Unpack Your Bags
I spent 25 of my almost 31 years of marriage
following my husband around the world with the Air Force. We moved every two to three years and some times after only one year because of the various schools Rick attended. Many times we changed houses in
the middle of an assignment. We currently live in our 18th
home and have been in this house for
almost five years now. No wonder I feel
restless.
I’ve recently discovered a pattern in my life from
all these moves. When we lived in a
place that I wasn’t particularly crazy about, or a house I didn’t like, or I didn’t
have the close friends I desired, I would fold up those feelings and put them in a suitcase
and shut it tight. I knew we would be
moving in a year or two. I could put up
with anything for that amount of time. Maybe we would move to a better house, a
better place, or closer to my family. I realize that I carried these bags with me
everywhere we went, and the bag got fuller and fuller each time we moved.
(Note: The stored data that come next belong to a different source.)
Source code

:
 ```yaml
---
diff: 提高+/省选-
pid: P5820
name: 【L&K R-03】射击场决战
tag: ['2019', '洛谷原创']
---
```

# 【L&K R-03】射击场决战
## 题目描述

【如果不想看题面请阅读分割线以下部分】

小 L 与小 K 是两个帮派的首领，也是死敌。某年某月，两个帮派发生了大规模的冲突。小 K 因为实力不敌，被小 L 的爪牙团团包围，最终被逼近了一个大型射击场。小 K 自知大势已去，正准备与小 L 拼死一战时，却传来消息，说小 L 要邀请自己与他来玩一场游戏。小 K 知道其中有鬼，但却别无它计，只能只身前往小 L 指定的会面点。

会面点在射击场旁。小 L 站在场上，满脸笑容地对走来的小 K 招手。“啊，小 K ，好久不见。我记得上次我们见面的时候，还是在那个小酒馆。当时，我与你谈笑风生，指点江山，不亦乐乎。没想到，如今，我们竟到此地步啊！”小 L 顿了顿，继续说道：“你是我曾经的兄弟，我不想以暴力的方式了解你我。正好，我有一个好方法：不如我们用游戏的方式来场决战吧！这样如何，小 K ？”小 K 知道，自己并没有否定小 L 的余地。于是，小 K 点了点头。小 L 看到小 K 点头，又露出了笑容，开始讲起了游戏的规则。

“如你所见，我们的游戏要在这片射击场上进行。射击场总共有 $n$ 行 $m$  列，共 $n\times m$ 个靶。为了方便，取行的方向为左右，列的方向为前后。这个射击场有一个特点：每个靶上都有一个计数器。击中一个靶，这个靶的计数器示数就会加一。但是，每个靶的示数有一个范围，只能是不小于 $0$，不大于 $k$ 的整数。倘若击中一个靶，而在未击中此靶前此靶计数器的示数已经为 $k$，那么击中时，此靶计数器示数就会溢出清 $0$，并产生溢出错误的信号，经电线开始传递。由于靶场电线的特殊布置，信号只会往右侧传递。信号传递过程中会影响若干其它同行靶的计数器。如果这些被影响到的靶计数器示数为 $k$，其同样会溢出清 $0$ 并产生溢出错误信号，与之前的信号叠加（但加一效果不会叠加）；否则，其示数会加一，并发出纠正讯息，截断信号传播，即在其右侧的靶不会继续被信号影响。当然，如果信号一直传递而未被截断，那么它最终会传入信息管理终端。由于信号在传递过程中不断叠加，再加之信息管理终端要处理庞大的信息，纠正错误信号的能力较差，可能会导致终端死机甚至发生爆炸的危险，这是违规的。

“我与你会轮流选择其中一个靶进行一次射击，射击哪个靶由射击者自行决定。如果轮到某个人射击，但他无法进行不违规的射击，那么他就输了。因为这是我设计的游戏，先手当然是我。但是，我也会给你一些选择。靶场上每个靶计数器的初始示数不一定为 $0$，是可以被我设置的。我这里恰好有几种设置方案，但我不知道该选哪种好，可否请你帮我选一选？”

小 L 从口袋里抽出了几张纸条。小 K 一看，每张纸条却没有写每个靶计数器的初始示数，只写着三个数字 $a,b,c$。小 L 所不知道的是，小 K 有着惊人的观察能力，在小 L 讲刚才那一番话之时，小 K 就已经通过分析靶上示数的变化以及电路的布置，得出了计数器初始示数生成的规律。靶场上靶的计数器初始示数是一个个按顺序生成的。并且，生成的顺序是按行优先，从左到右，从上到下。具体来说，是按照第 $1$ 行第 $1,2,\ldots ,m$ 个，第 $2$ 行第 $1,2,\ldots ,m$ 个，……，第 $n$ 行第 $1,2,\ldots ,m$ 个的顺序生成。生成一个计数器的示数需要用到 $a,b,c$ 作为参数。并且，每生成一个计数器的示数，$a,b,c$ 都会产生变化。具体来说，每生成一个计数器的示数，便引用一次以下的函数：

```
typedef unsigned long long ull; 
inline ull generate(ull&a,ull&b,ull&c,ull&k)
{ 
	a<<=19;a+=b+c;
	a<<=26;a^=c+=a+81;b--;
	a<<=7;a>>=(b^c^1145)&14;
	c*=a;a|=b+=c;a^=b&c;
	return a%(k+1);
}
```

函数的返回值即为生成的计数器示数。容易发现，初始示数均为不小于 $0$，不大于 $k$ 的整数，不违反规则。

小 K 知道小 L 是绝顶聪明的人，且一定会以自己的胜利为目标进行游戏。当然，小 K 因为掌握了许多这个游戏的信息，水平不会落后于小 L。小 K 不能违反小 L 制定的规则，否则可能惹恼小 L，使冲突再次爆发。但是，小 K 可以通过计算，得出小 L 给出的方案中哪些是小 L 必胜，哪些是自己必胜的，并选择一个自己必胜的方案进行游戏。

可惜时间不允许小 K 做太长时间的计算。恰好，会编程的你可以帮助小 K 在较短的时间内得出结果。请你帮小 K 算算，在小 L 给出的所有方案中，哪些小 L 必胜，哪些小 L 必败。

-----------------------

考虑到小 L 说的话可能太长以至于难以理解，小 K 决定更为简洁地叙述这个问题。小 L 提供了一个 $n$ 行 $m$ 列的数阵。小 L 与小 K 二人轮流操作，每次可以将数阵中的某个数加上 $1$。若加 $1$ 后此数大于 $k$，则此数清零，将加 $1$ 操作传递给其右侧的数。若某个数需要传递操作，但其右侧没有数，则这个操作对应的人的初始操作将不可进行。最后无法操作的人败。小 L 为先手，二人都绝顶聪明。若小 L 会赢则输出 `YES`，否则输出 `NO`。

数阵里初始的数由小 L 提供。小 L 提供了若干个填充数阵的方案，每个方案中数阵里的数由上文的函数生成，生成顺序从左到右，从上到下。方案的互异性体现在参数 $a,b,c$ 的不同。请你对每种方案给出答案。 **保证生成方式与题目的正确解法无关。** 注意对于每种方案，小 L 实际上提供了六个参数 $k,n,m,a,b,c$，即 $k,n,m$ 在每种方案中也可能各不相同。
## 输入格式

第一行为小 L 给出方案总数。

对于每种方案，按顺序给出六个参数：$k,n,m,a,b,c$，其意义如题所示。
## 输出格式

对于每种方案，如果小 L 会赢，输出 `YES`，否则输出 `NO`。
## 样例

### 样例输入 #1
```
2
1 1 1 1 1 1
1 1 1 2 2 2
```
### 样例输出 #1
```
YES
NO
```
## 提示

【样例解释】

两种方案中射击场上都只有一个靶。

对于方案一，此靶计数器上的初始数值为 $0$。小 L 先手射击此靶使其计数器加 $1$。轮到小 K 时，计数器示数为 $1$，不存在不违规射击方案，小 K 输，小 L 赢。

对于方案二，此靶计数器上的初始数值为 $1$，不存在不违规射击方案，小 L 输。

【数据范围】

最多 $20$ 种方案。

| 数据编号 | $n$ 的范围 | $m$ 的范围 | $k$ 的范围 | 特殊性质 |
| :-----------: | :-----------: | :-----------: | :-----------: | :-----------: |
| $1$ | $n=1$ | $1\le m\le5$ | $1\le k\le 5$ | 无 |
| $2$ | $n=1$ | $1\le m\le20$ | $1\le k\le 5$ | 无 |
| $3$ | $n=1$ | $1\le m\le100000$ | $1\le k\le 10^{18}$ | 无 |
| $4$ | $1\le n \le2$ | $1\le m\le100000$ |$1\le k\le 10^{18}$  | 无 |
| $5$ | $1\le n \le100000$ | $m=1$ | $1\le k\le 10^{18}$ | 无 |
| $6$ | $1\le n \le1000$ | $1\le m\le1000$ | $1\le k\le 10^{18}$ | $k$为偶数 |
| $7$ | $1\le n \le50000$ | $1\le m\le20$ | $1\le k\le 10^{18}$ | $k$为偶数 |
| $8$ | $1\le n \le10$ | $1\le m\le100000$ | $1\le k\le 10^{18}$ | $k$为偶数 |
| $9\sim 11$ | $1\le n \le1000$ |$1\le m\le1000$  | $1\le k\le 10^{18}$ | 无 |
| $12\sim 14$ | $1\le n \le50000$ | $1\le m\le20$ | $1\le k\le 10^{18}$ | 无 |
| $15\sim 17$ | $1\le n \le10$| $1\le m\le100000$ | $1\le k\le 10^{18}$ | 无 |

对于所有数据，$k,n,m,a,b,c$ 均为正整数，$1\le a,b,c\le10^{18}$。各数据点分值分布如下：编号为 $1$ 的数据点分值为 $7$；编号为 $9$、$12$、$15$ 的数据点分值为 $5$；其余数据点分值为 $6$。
We moved into our Spring Hill house almost five
years ago, thinking we’d live here for a year or two. This house was strictly an investment, not a
permanent home to me. I decorated it
with the sole intention of preparing it to sell. Five years later, I look at the room I’ve
never finished, the painting I’ve never done, and realize my bags are still
packed and waiting to move on. I’ve never allowed myself to feel “at home” or
to put my roots down. It’s difficult
moving into a civilian community when you’ve lived the military lifestyle for
so long. I hadn’t even tried. God has been speaking to me that it is time to
unpack my bags. He can’t promote me to
the next level of His plan until I accept where I am at this level.
We all carry baggage, usually from our past
experiences and childhood. No one grew
up in a perfect family. We all come with
some degree of dysfunction. It’s what
you do with that experience that determines your destiny. As long as you hold on to past hurts and
disappointments, you will never fulfill God’s plan for your life. The suitcase full of garbage in your mind
will always serve as a major distraction from God and from a healthy marriage.
I think of the expression “bloom where you’re
planted”, which often caused me great anxiety in the past as I strived to do
it. I discovered that the “buts” get in
the way. “But… this isn’t where I want
to be…this isn’t what I want to do…I thought I would be doing something else.” Even worse, we compare ourselves to others
and wind up feeling inadequate in our own journey.
God has a special plan for each and every one of us,
totally different from one another. We
shouldn’t even begin to compare our walks to others - but we do.
I’m always amazed at how sly and subtle the enemy
is. He strikes where we are most
vulnerable, and we don’t even realize we’ve been hit! We blame ourselves, and we continue to fill
up those bags with our failures and insecurities until we become overwhelmed and unable to accomplish any tasks that God may ask of us.
If you feel like you have no idea about God’s plan
for you, or you don’t know what direction to go, take the time to unpack your
baggage. Sort it out – get rid of the
garbage. That is probably what He’s
waiting for before He can move you on to your next assignment. Spend time with Him. Get rid of the distractions of the world and all the self-pity that
keeps you too busy for a true relationship with God.